In the foreground there are five older white men sitting on a bench. In the background in front of a building. The photo is black and white.
Elderly neighborhood friends kept this fence near the market warm socializing at all hours of the day. Pictured far right is Charles Hebert, Donat Danis’s father-in-law.

 

The second-story hall of the store was a regular gathering space for the community. Billiard hall, youth center, special event space—it welcomed all generations. During the week and in summertime, a Danis family member managed an informal youth center, where kids gathered to play the jukebox, dance, and watch movies.  For a time, it was the location of the St. John’s Club, a social and fraternal organization established in Lakeside in 1910. The club was a chapter of the Union Saint-Jean-Baptiste, a benefit society founded in 1899 to protect the welfare of Franco-Americans.

The Gentlemen on the Fence

Baseball was a favorite pastime in Lakeside. On summer nights, porches overflowed with spectators as the Lakeside 9, a team organized by the Queen City Cotton Company, played against local teams sponsored by businesses like the American Woolen Mills in Winooski and the Wells-Richardson Company in Burlington. Danis men featured prominently on the team rosters for decades.  In 1928 the team played, and lost, a highly anticipated game against Chappie Johnson’s All-Stars of Montreal.

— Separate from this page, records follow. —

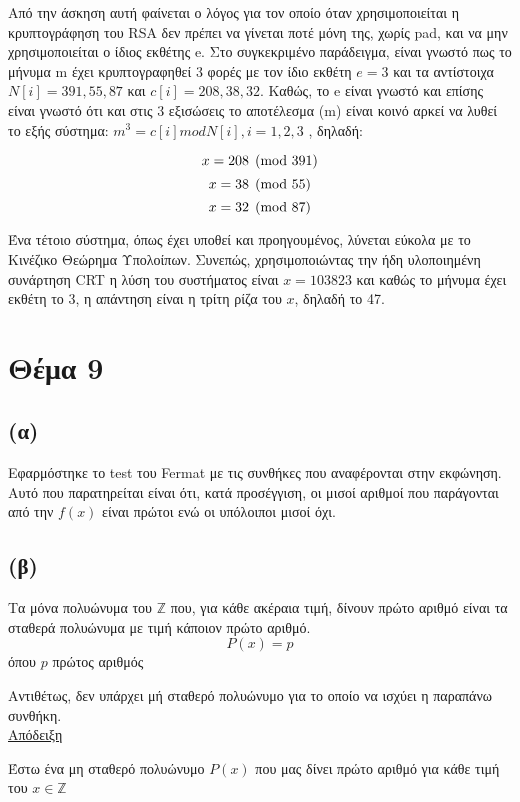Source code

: \documentclass[a4paper, 11pt]{article}
\newcommand{\lt}{\latintext}
\begin{document}
Από την άσκηση αυτή φαίνεται ο λόγος για τον οποίο όταν χρησιμοποιείται η κρυπτογράφηση του {\lt RSA} δεν πρέπει να γίνεται ποτέ μόνη της, χωρίς {\lt pad}, και να μην χρησιμοποιείται ο ίδιος εκθέτης {\lt e}. Στο συγκεκριμένο παράδειγμα, είναι γνωστό πως το μήνυμα {\lt m} έχει κρυπτογραφηθεί 3 φορές με τον ίδιο εκθέτη $ e = 3 $ και τα αντίστοιχα $ N[i] = 391, 55, 87 $ και $ c[i] = 208, 38, 32 $. Καθώς, το {\lt e} είναι γνωστό και επίσης είναι γνωστό ότι και στις 3 εξισώσεις το αποτέλεσμα ({\lt m}) είναι κοινό αρκεί να λυθεί το εξής σύστημα: $ m^3 = c[i] mod N[i] , i = 1,2,3 $ , δηλαδή:

\[ x = 208 \pmod{391} \\ \]
\[ x = 38 \pmod{55}  \\ \]
\[ x = 32 \pmod{87}  \\ \]

Ένα τέτοιο σύστημα, όπως έχει υποθεί και προηγουμένος, λύνεται εύκολα με το Κινέζικο Θεώρημα Υπολοίπων. Συνεπώς, χρησιμοποιώντας την ήδη υλοποιημένη συνάρτηση {\lt CRT} η λύση του συστήματος είναι $ x = 103823 $ και καθώς το μήνυμα έχει εκθέτη το 3, η απάντηση είναι η τρίτη ρίζα του $x$, δηλαδή το 47.


\newpage


\section*{Θέμα 9}
\subsection*{(α)} Εφαρμόστηκε το test του {\lt Fermat} με τις συνθήκες που αναφέρονται στην εκφώνηση. Αυτό που παρατηρείται είναι ότι, κατά προσέγγιση, οι μισοί αριθμοί που παράγονται από την $f(x)$ είναι πρώτοι ενώ οι υπόλοιποι μισοί όχι.
\subsection*{(β)} Τα μόνα πολυώνυμα του $\mathbb{Z}$ που, για κάθε ακέραια τιμή, δίνουν πρώτο αριθμό είναι τα σταθερά πολυώνυμα με τιμή κάποιον πρώτο αριθμό.
\[P(x) = p\] όπου {\lt $p$} πρώτος αριθμός

Αντιθέτως, δεν υπάρχει μή σταθερό πολυώνυμο για το οποίο να ισχύει η παραπάνω συνθήκη.\\

\underline{Απόδειξη}

Έστω ένα μη σταθερό πολυώνυμο $P(x)$ που μας δίνει πρώτο αριθμό για κάθε τιμή του $x \in \mathbb{Z}$
\end{document}

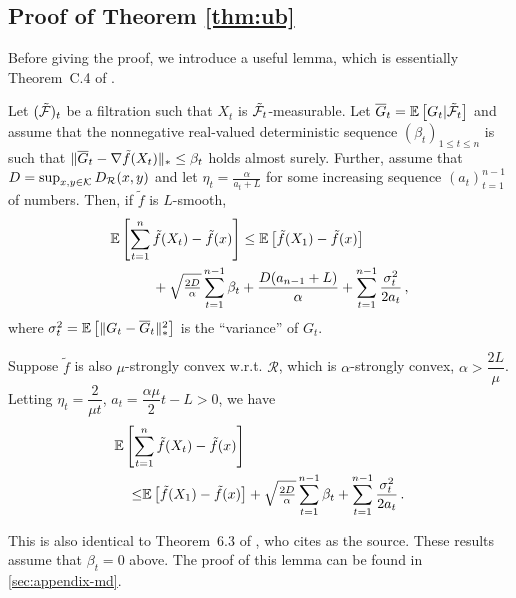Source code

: \subsection{Proof of Theorem \ref{thm:ub}}
\label{sec:ub-proof}

Before giving the proof, we introduce a useful lemma, which is essentially Theorem~C.4 of \cite{MahdaviPhd:2014}.
\begin{lemma}
\label{lem:ub}
Let $({\tilde{\mathcal{F}}})_{t}$ be a filtration such that $X_t$ is ${\tilde{\mathcal{F}}}_t$-measurable.
Let $\overline G_t = \mathbb{E}\left[G_t|{\tilde{\mathcal{F}}}_t\right]$ 
and assume that the nonnegative real-valued deterministic sequence $(\beta_t)_{1\le t\le n}$ is such that 
$\|\overline G_t - \nabla \tilde{f}(X_t)\|_* \le \beta_t$ holds almost surely. 
Further, assume that $D=\sup_{x,y\in \mathcal{K}} D_{\mathcal{R}}(x,y)$ and let $\eta_t = \frac{\alpha}{a_t+L}$ for some increasing 
sequence $(a_t)_{t=1}^{n-1}$ of numbers. Then, if $\tilde{f}$ is $L$-smooth,
\begin{align*}
& \mathbb{E}\left[ \sum_{t=1}^n \tilde{f}(X_t) - \tilde{f}(x) \right]  \le 	 \mathbb{E}\left[\tilde{f}(X_1)-\tilde{f}(x)\right] \\
 &\quad\qquad +\sqrt{\tfrac{2D}{\alpha}} \sum_{t=1}^{n-1} \beta_t 
 +\frac{D(a_{n-1}+L)}{\alpha} +
	  \sum_{t=1}^{n-1}\frac{\sigma_t^2}{2a_t}\,,
\end{align*}
where $\sigma_t^2 = \mathbb{E}\left[ \|G_t-\overline G_t\|_*^2\right]$ is the ``variance'' of $G_t$.

Suppose ${\tilde{f}}$ is also $\mu$-strongly convex w.r.t. $\mathcal{R}$, which is $\alpha$-strongly convex, $\alpha > \dfrac{2L}{\mu}$. Letting $\eta_t = \dfrac{2}{\mu t}$, $a_t = \dfrac{\alpha \mu}{2}t-L > 0$, we have 
\begin{align*}
\MoveEqLeft \EE{ \sum_{t=1}^n \tilde{f}(X_t) - \tilde{f}(x) }  \\
\le& 	 \EE{\tilde{f}(X_1)-\tilde{f}(x)}+ 
 \sqrt{\tfrac{2D}{\alpha}} \sum_{t=1}^{n-1} \beta_t 
 +\sum_{t=1}^{n-1}\frac{\sigma_t^2}{2a_t}\,.
\end{align*}
\end{lemma}
This is also identical to Theorem~6.3 of \cite{Bu:Convex14}, who cites \cite{Dekel:minibatch12} as the source. These results assume that $\beta_t=0$ above.
The proof of this lemma can be found in \cref{sec:appendix-md}.


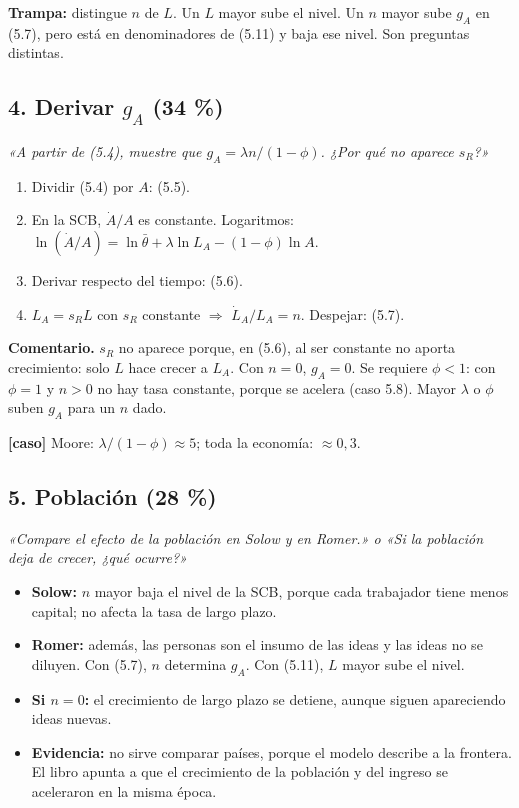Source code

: \documentclass[11pt,a4paper]{article}
\begin{document}
\textbf{Trampa:} distingue \textbf{$n$} de \textbf{$L$}. Un $L$ mayor sube el nivel. Un $n$ mayor sube $g_A$ en (5.7), pero está en denominadores de (5.11) y baja ese nivel. Son preguntas distintas.

\subsection*{4. Derivar $g_A$ (34 \%)}

\emph{«A partir de (5.4), muestre que $g_A = \lambda n/(1-\phi)$. ¿Por qué no aparece $s_R$?»}

\begin{enumerate}[leftmargin=*,itemsep=2pt,topsep=2pt]
\item Dividir (5.4) por $A$: (5.5).
\item En la SCB, $\dot A/A$ es constante. Logaritmos: $\ln(\dot A/A) = \ln\bar\theta + \lambda\ln L_A - (1-\phi)\ln A$.
\item Derivar respecto del tiempo: (5.6).
\item $L_A = s_R L$ con $s_R$ constante $\Rightarrow$ $\dot L_A/L_A = n$. Despejar: (5.7).
\end{enumerate}

\textbf{Comentario.} $s_R$ no aparece porque, en (5.6), al ser constante no aporta crecimiento: solo $L$ hace crecer a $L_A$. Con $n = 0$, $g_A = 0$. Se requiere $\phi < 1$: con $\phi = 1$ y $n > 0$ no hay tasa constante, porque se acelera (caso 5.8). Mayor $\lambda$ o $\phi$ suben $g_A$ para un $n$ dado.

\textbf{[caso]} Moore: $\lambda/(1-\phi) \approx 5$; toda la economía: $\approx 0{,}3$.

\subsection*{5. Población (28 \%)}

\emph{«Compare el efecto de la población en Solow y en Romer.» o «Si la población deja de crecer, ¿qué ocurre?»}

\begin{itemize}[leftmargin=*,itemsep=2pt,topsep=2pt]
\item \textbf{Solow:} $n$ mayor baja el nivel de la SCB, porque cada trabajador tiene menos capital; no afecta la tasa de largo plazo.
\item \textbf{Romer:} además, las personas son el insumo de las ideas y las ideas no se diluyen. Con (5.7), $n$ determina $g_A$. Con (5.11), $L$ mayor sube el nivel.
\item \textbf{Si $n = 0$:} el crecimiento de largo plazo se detiene, aunque siguen apareciendo ideas nuevas.
\item \textbf{Evidencia:} no sirve comparar países, porque el modelo describe a la frontera. El libro apunta a que el crecimiento de la población y del ingreso se aceleraron en la misma época.
\end{itemize}
\end{document}
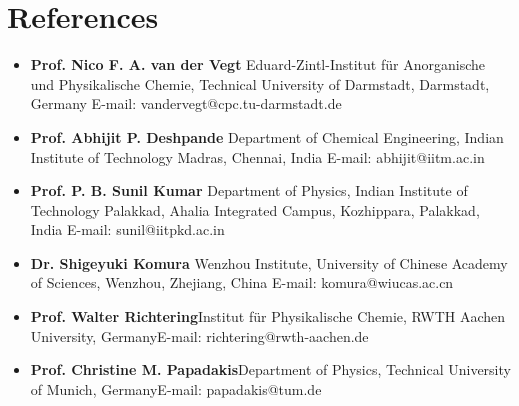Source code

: \documentclass[a4paper,14pt]{article}
\begin{document}
\section*{References}
\begin{itemize}
\item
\textbf{Prof. Nico F. A. van der Vegt}\newline
Eduard-Zintl-Institut f{\"u}r Anorganische und Physikalische Chemie, Technical University of Darmstadt, Darmstadt, Germany\newline
E-mail: vandervegt@cpc.tu-darmstadt.de
\item
\textbf{Prof. Abhijit P. Deshpande}\newline
Department of Chemical Engineering, Indian Institute of Technology Madras, Chennai, India\newline
E-mail: abhijit@iitm.ac.in
\item
\textbf{Prof. P. B. Sunil Kumar}\newline
Department of Physics, Indian Institute of Technology Palakkad, Ahalia Integrated Campus, Kozhippara, Palakkad, India\newline
E-mail: sunil@iitpkd.ac.in
\item
\textbf{Dr. Shigeyuki Komura}\newline
Wenzhou Institute, University of Chinese Academy of Sciences, Wenzhou, Zhejiang, China\newline
E-mail: komura@wiucas.ac.cn
\item
\textbf{Prof. Walter Richtering}\newline Institut f{\"u}r Physikalische Chemie,
RWTH Aachen University, Germany\newline E-mail: richtering@rwth-aachen.de
\item
\textbf{Prof. Christine M. Papadakis}\newline Department of Physics,
Technical University of Munich, Germany\newline E-mail: papadakis@tum.de
\end{itemize}
\end{document}
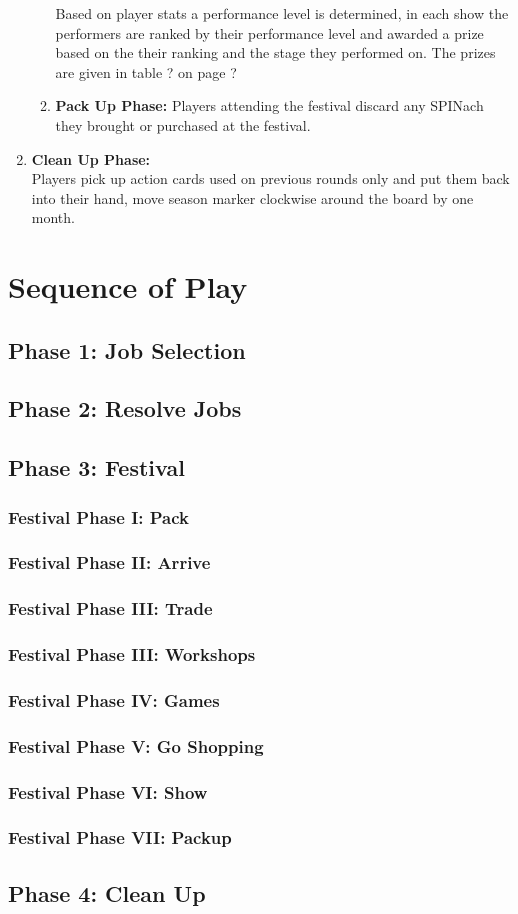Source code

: \begin{enumerate}
\begin{enumerate}[I]
		Based on player stats a performance level is determined, in each show the performers are ranked by their performance level and awarded a prize based on the their ranking and the stage they performed on. 
		The prizes are given in table ? on page ?
		\item \textbf{Pack Up Phase:} Players attending the festival discard any SPINach they brought or purchased at the festival.
	\end{enumerate}
	\item \textbf{Clean Up Phase:} \hfill \\
	Players pick up action cards used on previous rounds only and put them back into their hand, move season marker clockwise around the board by one month.
\end{enumerate}
\section{Sequence of Play}
\subsection{Phase 1: Job Selection}
\subsection{Phase 2: Resolve Jobs}
\subsection{Phase 3: Festival}
\subsubsection{Festival Phase I: Pack}
\subsubsection{Festival Phase II: Arrive}
\subsubsection{Festival Phase III: Trade}
\subsubsection{Festival Phase III: Workshops}
\subsubsection{Festival Phase IV: Games}
\subsubsection{Festival Phase V: Go Shopping}
\subsubsection{Festival Phase VI: Show}
\subsubsection{Festival Phase VII: Packup}
\subsection{Phase 4: Clean Up}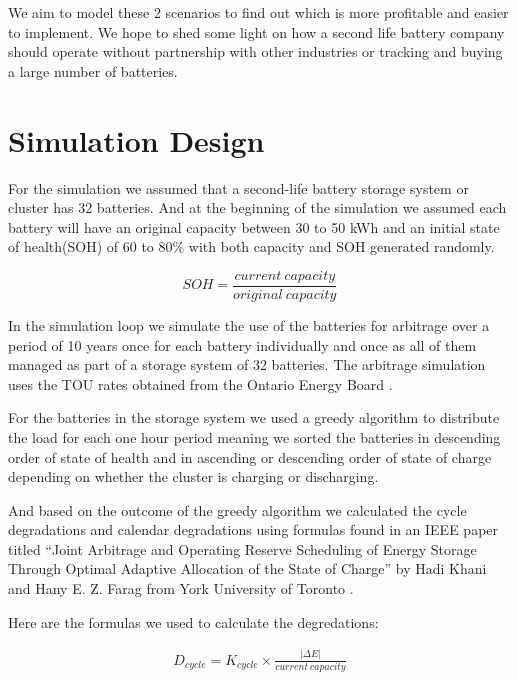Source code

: \documentclass[conference]{IEEEtran}
\begin{document}
We aim to model these 2 scenarios to find out which is more profitable and easier to
implement. We hope to shed some light on how a second life battery company should operate
without partnership with other industries or tracking and buying a large number of batteries.

\section{Simulation Design}

For the simulation we assumed that a second-life battery storage system or cluster has 32 batteries. And at the beginning of the simulation we assumed each battery will have an original capacity between 30 to 50 kWh and an initial state of health(SOH) of 60 to 80\% with both capacity and SOH generated randomly.

\begin{equation}
	SOH = \frac{current \ capacity}{original \ capacity}
\end{equation}

In the simulation loop we simulate the use of the batteries for arbitrage over a period of 10 years once for each battery individually and once as all of them managed as part of a storage system of 32 batteries. The arbitrage simulation uses the TOU rates obtained from the Ontario Energy Board \cite{b11}.

For the batteries in the storage system we used a greedy algorithm to distribute the load for each one hour period meaning we sorted the batteries in descending order of state of health and in ascending or descending order of state of charge depending on whether the cluster is charging or discharging.

And based on the outcome of the greedy algorithm we calculated the cycle degradations and calendar degradations using formulas found in an IEEE paper titled “Joint Arbitrage and Operating Reserve Scheduling of Energy Storage Through Optimal Adaptive Allocation of the State of Charge” by Hadi Khani and Hany E. Z. Farag from York University of Toronto \cite{b10}.

Here are the formulas we used to calculate the degredations:

\begin{equation}
\begin{aligned}
	D_{cycle} = K_{cycle} \times \frac{| \Delta E |}{current \ capacity}
\end{aligned}
\end{equation}
\end{document}
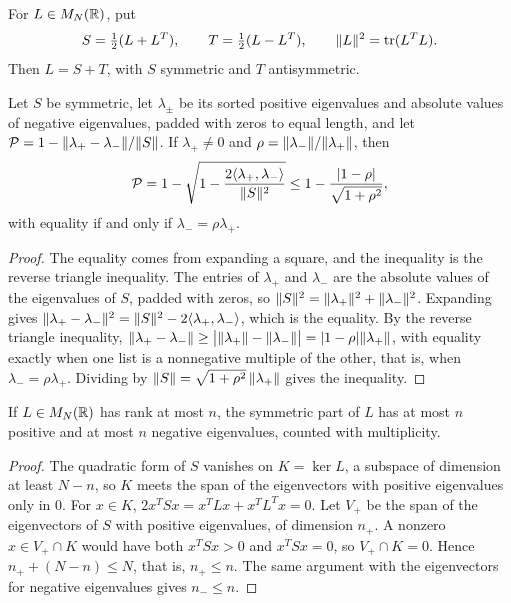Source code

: \setcounter{definition}{0}
\renewcommand{\thedefinition}{A\arabic{definition}}
\begin{definition}
\label{def:parts}
\leanok
For $L\in M_N(\R)$, put
\[
 S=\tfrac12(L+L^T),\qquad T=\tfrac12(L-L^T),\qquad
 \norm{L}^2=\tr(L^TL).
\]
Then $L=S+T$, with $S$ symmetric and $T$ antisymmetric.
\end{definition}
\renewcommand{\thedefinition}{\arabic{definition}}

\begin{lemma}
\label{lem:pairing-bound}
\leanok
{}
Let $S$ be symmetric, let $\lambda_\pm$ be its sorted positive eigenvalues and
absolute values of negative eigenvalues, padded with zeros to equal length,
and let $\mathcal P=1-\norm{\lambda_+-\lambda_-}/\norm S$. If
$\lambda_+\ne0$ and $\rho=\norm{\lambda_-}/\norm{\lambda_+}$, then
\[
 \mathcal P=1-\sqrt{1-\frac{2\langle\lambda_+,\lambda_-\rangle}{\norm S^2}}
 \le 1-\frac{|1-\rho|}{\sqrt{1+\rho^2}},
\]
with equality if and only if $\lambda_-=\rho\lambda_+$.
\end{lemma}
\begin{proof}
\leanok
{}
The equality comes from expanding a square, and the inequality is the
reverse triangle inequality. The entries of $\lambda_+$ and $\lambda_-$
are the absolute values of the eigenvalues of $S$, padded with zeros, so
$\norm S^2=\norm{\lambda_+}^2+\norm{\lambda_-}^2$. Expanding gives
$\norm{\lambda_+-\lambda_-}^2=\norm S^2-2\langle\lambda_+,\lambda_-\rangle$,
which is the equality. By the reverse triangle inequality,
$\norm{\lambda_+-\lambda_-}\ge\bigl|\norm{\lambda_+}-\norm{\lambda_-}\bigr|=|1-\rho|\norm{\lambda_+}$,
with equality exactly when one list is a nonnegative multiple of the
other, that is, when $\lambda_-=\rho\lambda_+$. Dividing by
$\norm S=\sqrt{1+\rho^2}\,\norm{\lambda_+}$ gives the inequality.
\end{proof}

\begin{lemma}
\label{lem:rank-balance}
\leanok
{}
If $L\in M_N(\R)$ has rank at most $n$, the symmetric part of $L$ has at
most $n$ positive and at most $n$ negative eigenvalues, counted with
multiplicity.
\end{lemma}
\begin{proof}
\leanok
{}
The quadratic form of $S$ vanishes on $K=\ker L$, a subspace of dimension
at least $N-n$, so $K$ meets the span of the eigenvectors with positive
eigenvalues only in $0$. For $x\in K$,
$2x^TSx=x^TLx+x^TL^Tx=0$. Let $V_+$ be the span of the eigenvectors of
$S$ with positive eigenvalues, of dimension $n_+$. A nonzero
$x\in V_+\cap K$ would have both $x^TSx>0$ and $x^TSx=0$, so
$V_+\cap K=0$. Hence $n_++(N-n)\le N$, that is, $n_+\le n$. The same
argument with the eigenvectors for negative eigenvalues gives $n_-\le n$.
\end{proof}


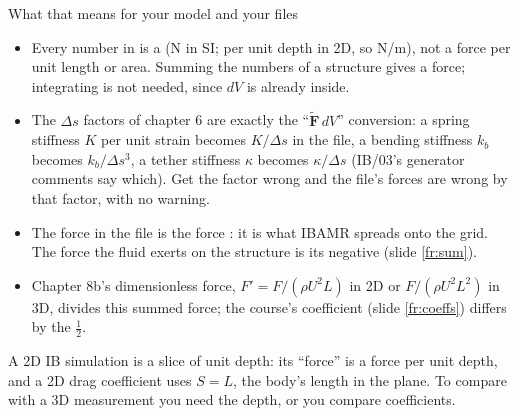 \documentclass[aspectratio=169,11pt]{beamer}
\begin{document}
\begin{frame}{What that means for your model and your files}
\label{fr:units}
\small
\begin{itemize}
  \item Every number in  is a  (N in SI; per unit depth in 2D, so N/m), not a force per unit length or area. Summing the numbers of a structure gives a force; integrating is not needed, since $dV$ is already inside.
  \item The $\Delta s$ factors of chapter 6 are exactly the ``$\tilde{\mathbf{F}}\,dV$'' conversion: a spring stiffness $K$ per unit strain becomes $K/\Delta s$ in the file, a bending stiffness $k_b$ becomes $k_b/\Delta s^3$, a tether stiffness $\kappa$ becomes $\kappa/\Delta s$ (IB/03's generator comments say which). Get the factor wrong and the file's forces are wrong by that factor, with no warning.
  \item The force in the file is the force : it is what IBAMR spreads onto the grid. The force the fluid exerts on the structure is its negative (slide \ref{fr:sum}).
  \item Chapter 8b's dimensionless force, $F' = F/(\rho U^2 L)$ in 2D or $F/(\rho U^2 L^2)$ in 3D, divides this summed force; the course's coefficient (slide \ref{fr:coeffs}) differs by the $\frac12$.
\end{itemize}
\begin{punchbox}
\footnotesize A 2D IB simulation is a slice of unit depth: its ``force'' is a force per unit depth, and a 2D drag coefficient uses $S = L$, the body's length in the plane. To compare with a 3D measurement you need the depth, or you compare coefficients.
\end{punchbox}
\end{frame}
\end{document}
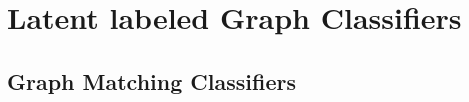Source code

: \documentclass[10pt,journal,cspaper,compsoc]{IEEEtran}
\begin{document}
% 
% 




\section{Latent labeled Graph Classifiers} %
\label{sec:algorithms}

\subsection{Graph Matching Classifiers} %
\label{sec:quadratic_assignment_problem}
\end{document}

(Left) Burlington Free Press, October 6, 1928. (Right) Queen City Cotton Company sponsored a baseball team, Burlington, Vermont: The Advantages It Offers the Workingman’s Family. Courtesy of Champlain College Special Collections.

 

Family photos courtesy of Louis H. Mossey III unless otherwise indicated.

Buying on Credit

Danis’s Market delivered within the community and issued credit to neighbors struggling financially.